I forgive myself for accepting and allowing myself to define the word ‘good’ within and as the parable of the talents, defining what is ‘good’ and what is ‘bad’ according to a story of morality where some are judged to have acted in a good way and others are judged to have acted in a bad way.

I forgive myself for not accepting and allowing myself to read words for what they are, but immediately believe a person when they say I should interpret the words in a different way, and within that – no longer see the words for what they are, and no longer see what the words imply and how they influence/program me.

I forgive myself for not accepting and allowing myself to realise that the bible is just a programming machine that teaches humans to accept the currenteconomic system without question – as this story is the perfect example of.

I forgive myself for accepting and allowing myself to define the word ‘good’ within and as going to develop all your talents.

I forgive myself for accepting and allowing myself to think it’s not fair that ‘good’ means you have to develop all your talents – because mostly, whatever I tried out, I was good at and I was angry with God that he wanted me to become as good as I could be in all of those talents – where I ended up continuously being in classes – both in school and extra-curricular, to develop all my talents to the fullest, while feeling that I had no choice but to be there, even if I was no longer interested – because I had a duty to develop my talents in order to be good – even if those talents have no practical value.

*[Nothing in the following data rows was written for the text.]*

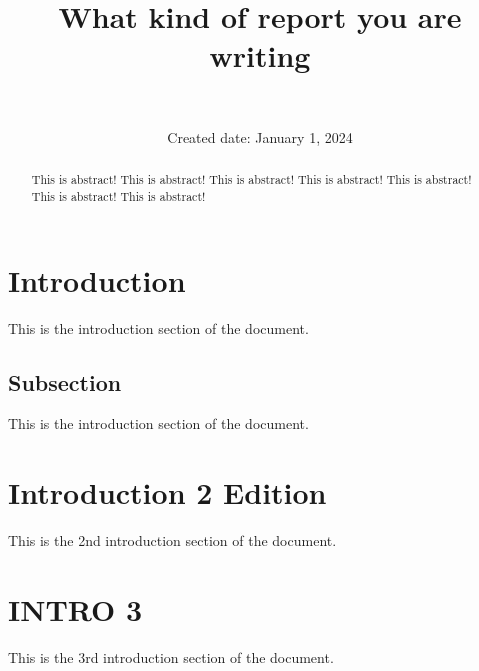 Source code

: \documentclass[12pt]{article} %
\title{%
    {\large What kind of report you are writing} \\
    \textbf{{\huge \topic}}%
}
\author{%
    \name \\
    \ttfamily{yygarypeng@gapp.nthu.edu.tw}%
}
\affil{%
    Dept. of Physics, Natl. Tsing Hua Univ.%
}
\date{%
    Created date: January 1, 2024%
}
\begin{document}
\makefront %


\begin{abstract}
    This is abstract! This is abstract! This is abstract! This is abstract! This is abstract! This is abstract! This is abstract!
\end{abstract}

\section{Introduction}
This is the introduction section of the document.
    \subsection{Subsection}
    This is the introduction section of the document.

\newpage
\section{Introduction 2 Edition}
This is the 2nd introduction section of the document.

\newpage
\section{INTRO 3}
This is the 3rd introduction section of the document.

\end{document}
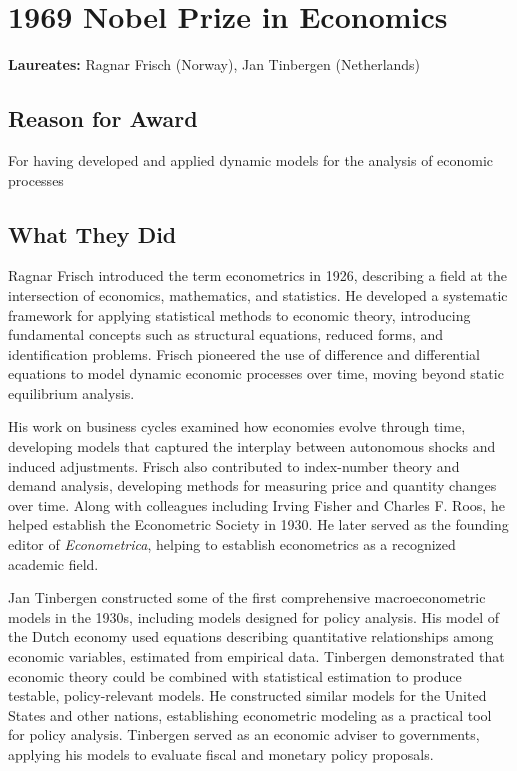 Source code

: \chapter{1969 Nobel Prize in Economics}
\textbf{Laureates: }Ragnar Frisch (Norway), Jan Tinbergen (Netherlands)

\section*{Reason for Award}
For having developed and applied dynamic models for the analysis of economic processes

\section{What They Did}
Ragnar Frisch introduced the term econometrics in 1926, describing a field at the intersection
of economics, mathematics, and statistics. He developed a systematic framework
for applying statistical methods to economic theory, introducing fundamental concepts such as
structural equations, reduced forms, and identification problems. Frisch pioneered the use of
difference and differential equations to model dynamic economic processes over time, moving beyond
static equilibrium analysis.

His work on business cycles examined how economies evolve through time, developing models that
captured the interplay between autonomous shocks and induced adjustments. Frisch also contributed
to index-number theory and demand analysis, developing methods for measuring price and quantity
changes over time. Along with colleagues including Irving Fisher and Charles F. Roos, he helped
establish the Econometric Society in 1930. He later served as the founding editor of
\textit{Econometrica}, helping to establish econometrics as a recognized academic field.

Jan Tinbergen constructed some of the first comprehensive macroeconometric models in the 1930s,
including models designed for policy analysis. His model of the Dutch economy used equations
describing quantitative relationships among economic variables, estimated from empirical data.
Tinbergen demonstrated that economic theory could be combined with statistical estimation to
produce testable, policy-relevant models. He constructed similar models for the United States
and other nations, establishing econometric modeling as a practical tool for policy analysis.
Tinbergen served as an economic adviser to governments, applying his models to evaluate fiscal
and monetary policy proposals.

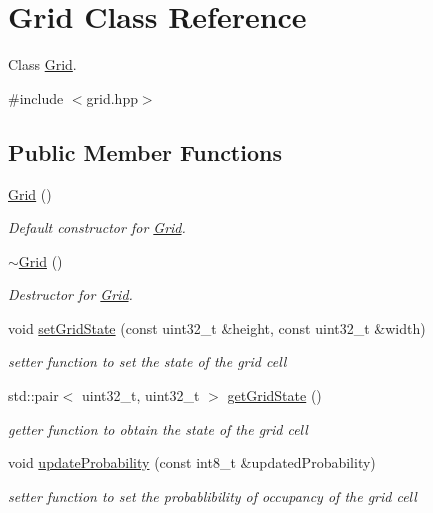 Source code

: \hypertarget{classGrid}{}\section{Grid Class Reference}
\label{classGrid}


Class \hyperlink{classGrid}{Grid}.  




{\ttfamily \#include $<$grid.\+hpp$>$}

\subsection*{Public Member Functions}
\begin{DoxyCompactItemize}
\item 
\hyperlink{classGrid_a4ac9ff4f63552b4c61ff90fcb35ad66c}{Grid} ()
\begin{DoxyCompactList}\small\item\em Default constructor for \hyperlink{classGrid}{Grid}. \end{DoxyCompactList}\item 
\hyperlink{classGrid_a3661d0a7f998caaaf8627d7a67072116}{$\sim$\+Grid} ()
\begin{DoxyCompactList}\small\item\em Destructor for \hyperlink{classGrid}{Grid}. \end{DoxyCompactList}\item 
void \hyperlink{classGrid_a82ee6491720390d8f57dc776b7eb4a9c}{set\+Grid\+State} (const uint32\+\_\+t \&height, const uint32\+\_\+t \&width)
\begin{DoxyCompactList}\small\item\em setter function to set the state of the grid cell \end{DoxyCompactList}\item 
std\+::pair$<$ uint32\+\_\+t, uint32\+\_\+t $>$ \hyperlink{classGrid_a4bb7afc469c8d1113912ecc066426c44}{get\+Grid\+State} ()
\begin{DoxyCompactList}\small\item\em getter function to obtain the state of the grid cell \end{DoxyCompactList}\item 
void \hyperlink{classGrid_aba57aa11c35e810c80a47f81e7f8d224}{update\+Probability} (const int8\+\_\+t \&updated\+Probability)
\begin{DoxyCompactList}\small\item\em setter function to set the probablibility of occupancy of the grid cell \end{DoxyCompactList}\item 

\end{DoxyCompactItemize}
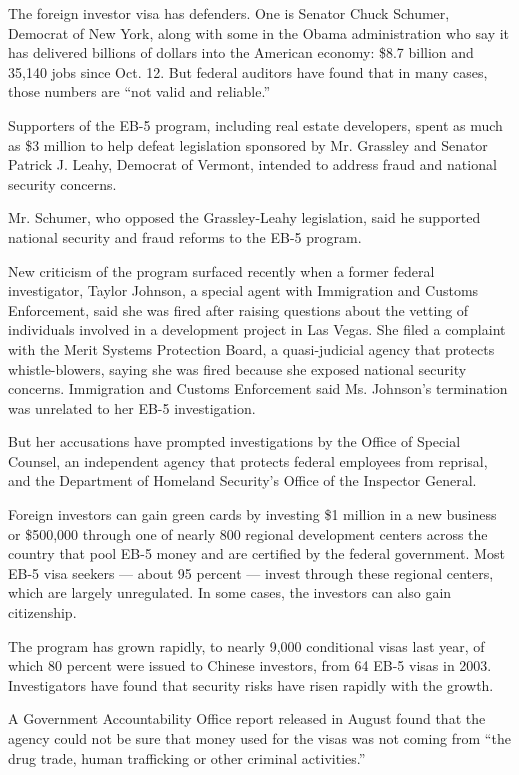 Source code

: The foreign investor visa has defenders. One is Senator Chuck Schumer,
Democrat of New York, along with some in the Obama administration who
say it has delivered billions of dollars into the American economy:
\$8.7 billion and 35,140 jobs since Oct. 12. But federal auditors have
found that in many cases, those numbers are ``not valid and reliable.''

Supporters of the EB-5 program, including real estate developers, spent
as much as \$3 million to help defeat legislation sponsored by Mr.
Grassley and Senator Patrick J. Leahy, Democrat of Vermont, intended to
address fraud and national security concerns.

Mr. Schumer, who opposed the Grassley-Leahy legislation, said he
supported national security and fraud reforms to the EB-5 program.

New criticism of the program surfaced recently when a former federal
investigator, Taylor Johnson, a special agent with Immigration and
Customs Enforcement, said she was fired after raising questions about
the vetting of individuals involved in a development project in Las
Vegas. She filed a complaint with the Merit Systems Protection Board, a
quasi-judicial agency that protects whistle-blowers, saying she was
fired because she exposed national security concerns. Immigration and
Customs Enforcement said Ms. Johnson's termination was unrelated to her
EB-5 investigation.

But her accusations have prompted investigations by the Office of
Special Counsel, an independent agency that protects federal employees
from reprisal, and the Department of Homeland Security's Office of the
Inspector General.

Foreign investors can gain green cards by investing \$1 million in a new
business or \$500,000 through one of nearly 800 regional development
centers across the country that pool EB-5 money and are certified by the
federal government. Most EB-5 visa seekers --- about 95 percent ---
invest through these regional centers, which are largely unregulated. In
some cases, the investors can also gain citizenship.

The program has grown rapidly, to nearly 9,000 conditional visas last
year, of which 80 percent were issued to Chinese investors, from 64 EB-5
visas in 2003. Investigators have found that security risks have risen
rapidly with the growth.

A Government Accountability Office report released in August found that
the agency could not be sure that money used for the visas was not
coming from ``the drug trade, human trafficking or other criminal
activities.''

I forgive myself for accepting and allowing myself to believe that I had a duty towards God to develop all the talents he had ‘bestowed’ on me, to make sure that when I meet my maker – I am able to show that I have developed my talents and ‘multiplied’ them.

I forgive myself for accepting and allowing myself to always accept statements from others saying that I must continue doing what I’m good at – and therefore always following ‘my talents’ without stopping to consider if I actually enjoy what I spend all this time developing.

I forgive myself for accepting and allowing myself to believe that I had a duty towards my parents to develop the talents that they had given me – as I was born from them, therefore I believed they had given me those skills – and therefore, I believed it was my duty to make them proud in becoming the most skilled version of myself, so that they have something to show for themselves:  “look what I created”.